Before delving into the problem, the first thing to do is to change the code so to get deterministic results so to be able to reproduce the error in a debugger and then track the difference with this. Then, you need to adapt the code so it can run quickly and be easy to debug since the program is generally executed several time before the bug can be located. Then, you can log the values of the variables impacting counter (which is the variable causing different results). Then, you can check the difference and locate a step where counter is different between the program. Finally, you can backtrack to the origin of the bug step by step. This is a generic method to debug such a program quite efficiently. Note that is could be even more efficient if you could use a reverse debugger (but it turns out that I did not found one that works on my machine for Python yet).

The key to get deterministic reproducible results is to use the following code:

np.random.seed(0)
seed(0)

The random Number generator of Numba is not synchronized with the one of Numpy by default and so the seed needs to be put in the Numba function so to actually impact the seed of the random number generator of Numba (rather than the one of Numpy from CPython). Moreover, random() of Numba is also not synchronized with the one of CPython, but using the same seed is not sufficient since Numba appears not to use the same algorithm internally anyway.
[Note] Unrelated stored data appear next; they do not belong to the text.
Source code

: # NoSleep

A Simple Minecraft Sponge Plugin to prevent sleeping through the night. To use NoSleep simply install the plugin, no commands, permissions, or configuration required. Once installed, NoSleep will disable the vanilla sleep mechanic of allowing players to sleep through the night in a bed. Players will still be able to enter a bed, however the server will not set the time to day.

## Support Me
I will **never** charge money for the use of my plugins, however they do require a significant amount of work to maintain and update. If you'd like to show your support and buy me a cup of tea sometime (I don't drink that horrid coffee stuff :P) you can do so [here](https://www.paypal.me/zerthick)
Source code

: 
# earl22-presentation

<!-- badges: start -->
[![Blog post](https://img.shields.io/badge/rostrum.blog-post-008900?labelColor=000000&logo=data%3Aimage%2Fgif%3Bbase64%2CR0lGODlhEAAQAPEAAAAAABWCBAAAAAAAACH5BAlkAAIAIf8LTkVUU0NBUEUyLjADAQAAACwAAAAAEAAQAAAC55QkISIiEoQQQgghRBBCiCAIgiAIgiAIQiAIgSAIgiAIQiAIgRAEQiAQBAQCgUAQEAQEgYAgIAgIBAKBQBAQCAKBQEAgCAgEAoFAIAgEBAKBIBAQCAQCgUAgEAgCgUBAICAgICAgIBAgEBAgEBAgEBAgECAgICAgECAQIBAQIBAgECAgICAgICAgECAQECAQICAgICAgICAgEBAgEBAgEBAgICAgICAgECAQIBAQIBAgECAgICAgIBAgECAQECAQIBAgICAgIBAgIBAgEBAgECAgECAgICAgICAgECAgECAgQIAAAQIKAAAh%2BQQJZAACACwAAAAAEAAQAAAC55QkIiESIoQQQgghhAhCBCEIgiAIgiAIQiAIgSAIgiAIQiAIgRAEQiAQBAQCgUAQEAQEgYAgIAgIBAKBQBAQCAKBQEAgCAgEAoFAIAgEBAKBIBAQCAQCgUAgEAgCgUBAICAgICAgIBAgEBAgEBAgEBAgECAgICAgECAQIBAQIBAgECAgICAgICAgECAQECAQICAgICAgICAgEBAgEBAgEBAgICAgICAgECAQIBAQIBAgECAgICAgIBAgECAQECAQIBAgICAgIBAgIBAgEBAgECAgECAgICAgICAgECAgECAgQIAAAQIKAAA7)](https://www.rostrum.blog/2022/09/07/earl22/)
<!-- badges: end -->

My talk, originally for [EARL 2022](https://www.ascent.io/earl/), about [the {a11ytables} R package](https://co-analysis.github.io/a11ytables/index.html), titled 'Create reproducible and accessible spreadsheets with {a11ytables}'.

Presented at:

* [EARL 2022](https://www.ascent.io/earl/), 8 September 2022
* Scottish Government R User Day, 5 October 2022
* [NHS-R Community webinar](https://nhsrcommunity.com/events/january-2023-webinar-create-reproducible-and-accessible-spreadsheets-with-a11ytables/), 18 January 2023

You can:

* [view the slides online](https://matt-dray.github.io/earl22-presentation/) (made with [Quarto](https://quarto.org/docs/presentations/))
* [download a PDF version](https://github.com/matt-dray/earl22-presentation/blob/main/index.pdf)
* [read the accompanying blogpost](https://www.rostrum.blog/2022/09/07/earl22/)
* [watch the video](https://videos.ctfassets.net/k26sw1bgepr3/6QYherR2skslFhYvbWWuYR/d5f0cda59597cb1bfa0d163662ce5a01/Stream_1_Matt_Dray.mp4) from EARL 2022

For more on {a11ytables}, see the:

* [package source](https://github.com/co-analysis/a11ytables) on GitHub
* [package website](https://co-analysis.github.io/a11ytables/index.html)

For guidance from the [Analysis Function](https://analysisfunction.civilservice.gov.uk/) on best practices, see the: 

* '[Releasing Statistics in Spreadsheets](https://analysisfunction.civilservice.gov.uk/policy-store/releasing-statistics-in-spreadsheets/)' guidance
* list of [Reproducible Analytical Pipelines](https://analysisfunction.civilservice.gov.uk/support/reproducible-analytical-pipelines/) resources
Using np.random.rand() instead of random() fixes the reproducibility issue.

Under the hood

Here are the backtracking steps to understand what is the root of the problem:

• counter differs at a specific step (when (i,j)=(2,20) for n=100 and iter=3)
• collchk and prel are set to 0 in the second program while they are both different to 0 in the first
• SP[j] and SP[j+1] are equal in the second program but not in the first
• SP[j], SP[j + 1] = SP[j + 1], SP[j] causes the value to be equal only in the second program

This line behave differently in the two first program because the former deals with a 1D array of object wile the later deals with a 2D array of native values. Indeed, in the former, the object are properly swapped but the later operates on Numpy views and the implicit copy of the view does not copy the array content resulting in the overwrite. Here is how it works internally:

SP[j], SP[j + 1] = SP[j + 1], SP[j] is implicitly translated to something equivalent to that:

tmp1 = SP[j+1,:]
tmp2 = SP[j,:]
SP[j,:] = tmp1
SP[j+1,:] = tmp2

The thing is that tmp1 and tmp2 are references of two Numpy views: SP[j,:] and SP[j+1,:]. Thus, SP[j] = tmp1 causes the content of the view of tmp2 to be also overwritten. Thus, in the end, the row is replicated resulting to a sneaky bug.

One solution to fix this problem is to explicitly call np.copy on the swapped row. Swap two values in a numpy array. also provides an alternative interesting solution (note the second answer which is validated is currently the one causing bogus results in your case and comments pointed out that this was not a safe solution). Using SP[[j, j+1]] = SP[[j+1, j]] fixes the problem because SP[[j+1, j]] creates a temporary array (which is not a view of SP). Note that this solution is not supported by Numba. Numba does support the copy but creating temporary arrays is expensive. For the Numba code, you need to use the following code:

for k in range(SP.shape[1]):
    SP[j, k], SP[j + 1, k] = SP[j + 1, k], SP[j, k]

Finally, note that using np.random.rand with the above fix is sufficient to get the same results in Numba.